Sustainability is of course a key area of focus for PCI Mountain States. Here, too, the spirit of open dialogue and productive discussion prevails. In recent years, Schneider and his team have been working closely with Life Cycle Assessment (LCA) consultants, gathering baseline Environmental Product Declaration (EPD) data for precast concrete, and meeting with legislative bodies to build a realistic framework for the use of this material in construction. He stresses the vital importance of the industry working together with government and participating in this process, rather than the state stepping in with data from other sources and overly stringent requirements that restrict development. In this context, PCI is committed to positioning precast concrete in an environmentally positive place and telling its sustainable story as a material with a strong life cycle impact profile, low maintenance requirements, and durable efficiency – all a big part of its unique value proposition.

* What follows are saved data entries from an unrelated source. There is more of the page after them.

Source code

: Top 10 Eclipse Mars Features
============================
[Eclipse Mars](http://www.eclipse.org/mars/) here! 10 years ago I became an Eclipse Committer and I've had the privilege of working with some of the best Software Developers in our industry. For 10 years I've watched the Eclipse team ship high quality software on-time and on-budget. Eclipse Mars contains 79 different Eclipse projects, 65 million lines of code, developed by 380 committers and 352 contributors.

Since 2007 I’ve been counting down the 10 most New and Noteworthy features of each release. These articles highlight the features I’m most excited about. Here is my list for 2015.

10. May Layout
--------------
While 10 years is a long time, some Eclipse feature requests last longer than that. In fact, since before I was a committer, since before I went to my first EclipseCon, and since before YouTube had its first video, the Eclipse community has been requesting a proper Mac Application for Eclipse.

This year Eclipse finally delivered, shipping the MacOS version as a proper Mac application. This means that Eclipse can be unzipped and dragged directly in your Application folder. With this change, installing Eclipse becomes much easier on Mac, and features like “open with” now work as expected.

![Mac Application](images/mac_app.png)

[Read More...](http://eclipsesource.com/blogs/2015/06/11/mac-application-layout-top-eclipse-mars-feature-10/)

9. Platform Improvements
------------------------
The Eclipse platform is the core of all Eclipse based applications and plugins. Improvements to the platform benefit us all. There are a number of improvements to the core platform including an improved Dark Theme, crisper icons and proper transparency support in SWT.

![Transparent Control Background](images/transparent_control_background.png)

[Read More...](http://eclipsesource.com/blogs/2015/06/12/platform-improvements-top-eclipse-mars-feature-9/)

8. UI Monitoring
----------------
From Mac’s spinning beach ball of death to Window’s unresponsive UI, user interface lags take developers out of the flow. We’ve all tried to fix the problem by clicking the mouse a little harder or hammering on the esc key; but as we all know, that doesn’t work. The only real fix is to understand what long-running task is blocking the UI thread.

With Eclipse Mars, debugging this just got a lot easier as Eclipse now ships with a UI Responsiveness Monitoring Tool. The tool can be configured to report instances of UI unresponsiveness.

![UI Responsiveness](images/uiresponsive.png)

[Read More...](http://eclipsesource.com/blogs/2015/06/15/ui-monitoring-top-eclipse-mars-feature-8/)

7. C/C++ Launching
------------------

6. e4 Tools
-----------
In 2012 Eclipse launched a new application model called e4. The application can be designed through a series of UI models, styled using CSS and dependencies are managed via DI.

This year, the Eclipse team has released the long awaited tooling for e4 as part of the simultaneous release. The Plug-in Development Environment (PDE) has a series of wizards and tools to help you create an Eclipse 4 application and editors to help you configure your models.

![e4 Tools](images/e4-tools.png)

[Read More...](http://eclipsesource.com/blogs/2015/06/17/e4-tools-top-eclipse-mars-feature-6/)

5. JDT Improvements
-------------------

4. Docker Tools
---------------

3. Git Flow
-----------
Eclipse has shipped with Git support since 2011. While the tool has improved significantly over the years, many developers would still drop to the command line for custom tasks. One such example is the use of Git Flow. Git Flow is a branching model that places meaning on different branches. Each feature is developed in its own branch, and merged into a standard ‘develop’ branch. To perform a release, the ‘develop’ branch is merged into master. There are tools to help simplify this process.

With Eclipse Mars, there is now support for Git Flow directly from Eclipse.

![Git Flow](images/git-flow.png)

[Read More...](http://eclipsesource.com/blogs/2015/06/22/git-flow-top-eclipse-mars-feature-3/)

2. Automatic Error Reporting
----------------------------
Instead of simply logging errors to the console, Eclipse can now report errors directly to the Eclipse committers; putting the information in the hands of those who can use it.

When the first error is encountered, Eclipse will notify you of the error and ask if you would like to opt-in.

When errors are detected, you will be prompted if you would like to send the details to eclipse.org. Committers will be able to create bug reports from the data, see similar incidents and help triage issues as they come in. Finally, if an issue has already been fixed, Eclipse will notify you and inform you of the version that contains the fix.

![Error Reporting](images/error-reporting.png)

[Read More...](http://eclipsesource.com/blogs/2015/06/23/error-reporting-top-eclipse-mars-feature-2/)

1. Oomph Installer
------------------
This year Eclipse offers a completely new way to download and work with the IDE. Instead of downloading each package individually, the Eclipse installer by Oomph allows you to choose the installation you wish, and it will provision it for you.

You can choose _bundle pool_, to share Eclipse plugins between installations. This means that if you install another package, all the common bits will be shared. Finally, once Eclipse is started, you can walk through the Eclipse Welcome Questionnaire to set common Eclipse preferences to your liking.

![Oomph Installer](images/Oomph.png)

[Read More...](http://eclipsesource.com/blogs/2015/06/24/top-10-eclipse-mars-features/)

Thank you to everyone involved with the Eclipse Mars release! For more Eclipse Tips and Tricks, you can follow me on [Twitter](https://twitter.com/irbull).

Looking forward to the future, things appear bright for PCI Mountain States and for the development of the precast concrete industry as a whole. Schneider foresees ongoing challenges in increasing market growth by remaining relevant to what designers are looking for, staying ahead of the EPD issue, and getting the message of precast concrete’s diverse potential for different building types out there at a grassroots level. But the PCI team is ready to take on these challenges, and more. As he says, it’s all about that “lightbulb moment” when architects and engineers begin to see the full picture of what this versatile material has to offer. With that in mind, interested professionals can look forward to a new CEU course entitled “Innovations and Operations: Developments in Sustainable Precast” at the meeting of the National Institute of Building Sciences (NIBS) in Washington, DC this September, as well as an ongoing monthly webinar series.
Above all, says Schneider, the door at PCI Mountain States is always open to any industry professionals who want to explore the ways in which precast concrete can make their ideas come to life. “Have conversations early,” he says. “Come in with a rough idea, and we can make a plan.” Challenge accepted.